▶ What this task involves
Look through the listing below and give the number of lines in which "ipynb" occurs, nothing more.

▶ Record set
┏━━
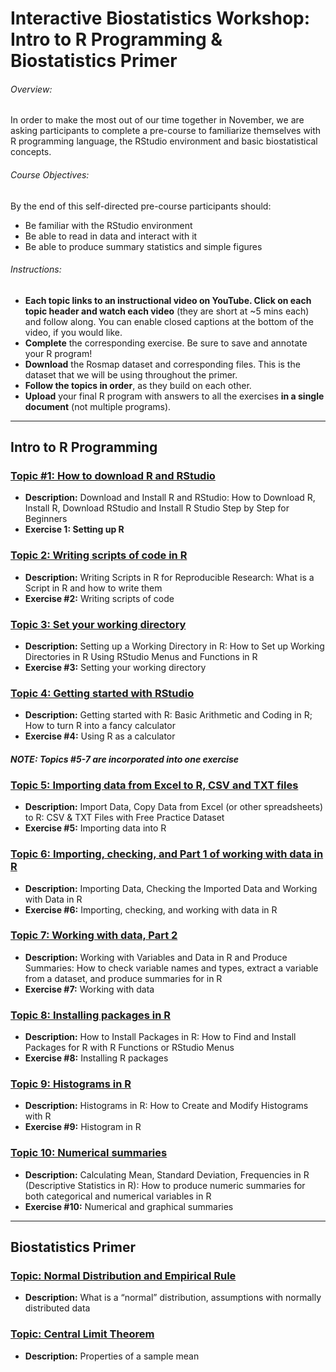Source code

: # Interactive Biostatistics Workshop: Intro to R Programming & Biostatistics Primer

###### Overview: 
In order to make the most out of our time together in November, we are asking participants to complete a pre-course to familiarize themselves with R programming language, the RStudio environment and basic biostatistical concepts.  

###### Course Objectives: 	
By the end of this self-directed pre-course participants should: 
-	Be familiar with the RStudio environment
-	Be able to read in data and interact with it
-	Be able to produce summary statistics and simple figures

###### Instructions:
-	**Each topic links to an instructional video on YouTube. Click on each topic header and watch each video** (they are short at ~5 mins each) and follow along. You can enable closed captions at the bottom of the video, if you would like.
-	**Complete** the corresponding exercise. Be sure to save and annotate your R program!
- **Download** the Rosmap dataset and corresponding files. This is the dataset that we will be using throughout the primer.
-	**Follow the topics in order**, as they build on each other.
-	**Upload** your final R program with answers to all the exercises **in a single document** (not multiple programs).  

----------------------------------------------------------------------------------------------------------------------------

## Intro to R Programming

### [Topic #1: How to download R and RStudio](https://youtu.be/cX532N_XLIs)
- **Description:** Download and Install R and RStudio: How to Download R, Install R, Download RStudio and Install R Studio Step by Step for Beginners
- **Exercise 1: Setting up R**

### [Topic 2: Writing scripts of code in R](https://youtu.be/qqz_D1vzS5M)
- **Description:** Writing Scripts in R for Reproducible Research: What is a Script in R and how to write them	
- **Exercise #2:** Writing scripts of code

### [Topic 3: Set your working directory](https://youtu.be/OJ4WBjV5o1I)
- **Description:** Setting up a Working Directory in R: How to Set up Working Directories in R Using RStudio Menus and Functions in R	
- **Exercise #3:** Setting your working directory

### [Topic 4: Getting started with RStudio](https://youtu.be/UYclmg1_KLk)
- **Description:** Getting started with R: Basic Arithmetic and Coding in R; How to turn R into a fancy calculator	
- **Exercise #4:** Using R as a calculator

#### ***NOTE: Topics #5-7 are incorporated into one exercise***

### [Topic 5: Importing data from Excel to R, CSV and TXT files](https://youtu.be/qPk0YEKhqB8)
- **Description:** Import Data, Copy Data from Excel (or other spreadsheets) to R: CSV & TXT Files with Free Practice Dataset
- **Exercise #5:** Importing data into R

### [Topic 6: Importing, checking, and Part 1 of working with data in R](https://youtu.be/U4-RnTW5dfw)
- **Description:** Importing Data, Checking the Imported Data and Working with Data in R	
- **Exercise #6:** Importing, checking, and working with data in R

### [Topic 7: Working with data, Part 2](https://youtu.be/1BcGnHwUT6k)
- **Description:** Working with Variables and Data in R and Produce Summaries: How to check variable names and types, extract a variable from a dataset, and produce summaries for in R	
- **Exercise #7:** Working with data

### [Topic 8: Installing packages in R](https://youtu.be/3RWb5U3X-T8)
- **Description:** How to Install Packages in R: How to Find and Install Packages for R with R Functions or RStudio Menus
- **Exercise #8:** Installing R packages

### [Topic 9: Histograms in R](https://youtu.be/Hj1pgap4UOY)
- **Description:** Histograms in R: How to Create and Modify Histograms with R	
- **Exercise #9:** Histogram in R

### [Topic 10: Numerical summaries](https://youtu.be/ACWuV16tdhY) 
- **Description:** Calculating Mean, Standard Deviation, Frequencies in R (Descriptive Statistics in R): How to produce numeric summaries for both categorical and numerical variables in R
- **Exercise #10:** Numerical and graphical summaries

---------------------------------------------------------------------------------

## Biostatistics Primer

### [Topic: Normal Distribution and Empirical Rule](https://youtu.be/zUnC1CV4FAc)
- **Description:** What is a “normal” distribution, assumptions with normally distributed data	

### [Topic: Central Limit Theorem](https://youtu.be/horm4zWU-vA)
- **Description:** Properties of a sample mean	
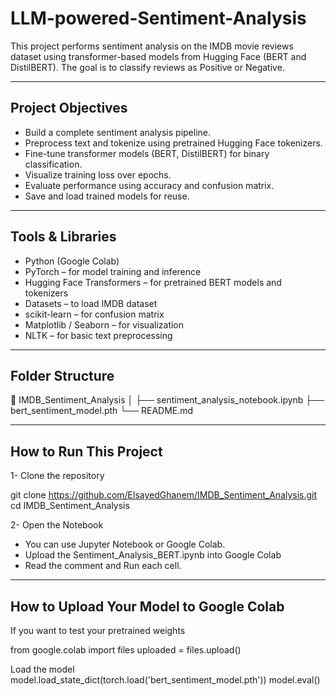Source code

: # LLM-powered-Sentiment-Analysis

This project performs sentiment analysis on the IMDB movie reviews dataset using transformer-based models from Hugging Face (BERT and DistilBERT). The goal is to classify reviews as Positive or Negative.

---
## Project Objectives
- Build a complete sentiment analysis pipeline.
- Preprocess text and tokenize using pretrained Hugging Face tokenizers.
- Fine-tune transformer models (BERT, DistilBERT) for binary classification.
- Visualize training loss over epochs.
- Evaluate performance using accuracy and confusion matrix.
- Save and load trained models for reuse.
---
##  Tools & Libraries
- Python (Google Colab)
- PyTorch – for model training and inference
- Hugging Face Transformers – for pretrained BERT models and tokenizers
- Datasets – to load IMDB dataset
- scikit-learn – for confusion matrix
- Matplotlib / Seaborn – for visualization
- NLTK – for basic text preprocessing
---
##   Folder Structure
📂 IMDB_Sentiment_Analysis
│
├── sentiment_analysis_notebook.ipynb
├── bert_sentiment_model.pth
└── README.md

---
##   How to Run This Project
1-  Clone the repository

git clone https://github.com/ElsayedGhanem/IMDB_Sentiment_Analysis.git
cd IMDB_Sentiment_Analysis

2- Open the Notebook
- You can use Jupyter Notebook or Google Colab.
- Upload the Sentiment_Analysis_BERT.ipynb into Google Colab
- Read the comment and Run each cell.

---
##   How to Upload Your Model to Google Colab

If you want to test your pretrained weights

from google.colab import files
uploaded = files.upload()

Load the model
model.load_state_dict(torch.load('bert_sentiment_model.pth'))
model.eval()



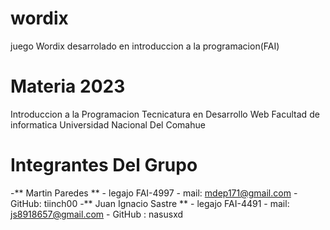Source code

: # wordix
juego Wordix desarrolado en introduccion a la  programacion(FAI)

# Materia 2023
Introduccion a la Programacion
Tecnicatura en Desarrollo Web
Facultad de informatica
Universidad Nacional Del Comahue

# Integrantes Del Grupo

-** Martin Paredes ** - legajo FAI-4997 - mail: mdep171@gmail.com - GitHub: tiinch00
-** Juan Ignacio Sastre ** - legajo FAI-4491 - mail: js8918657@gmail.com - GitHub : nasusxd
┗━━
▶ Exercise answer
2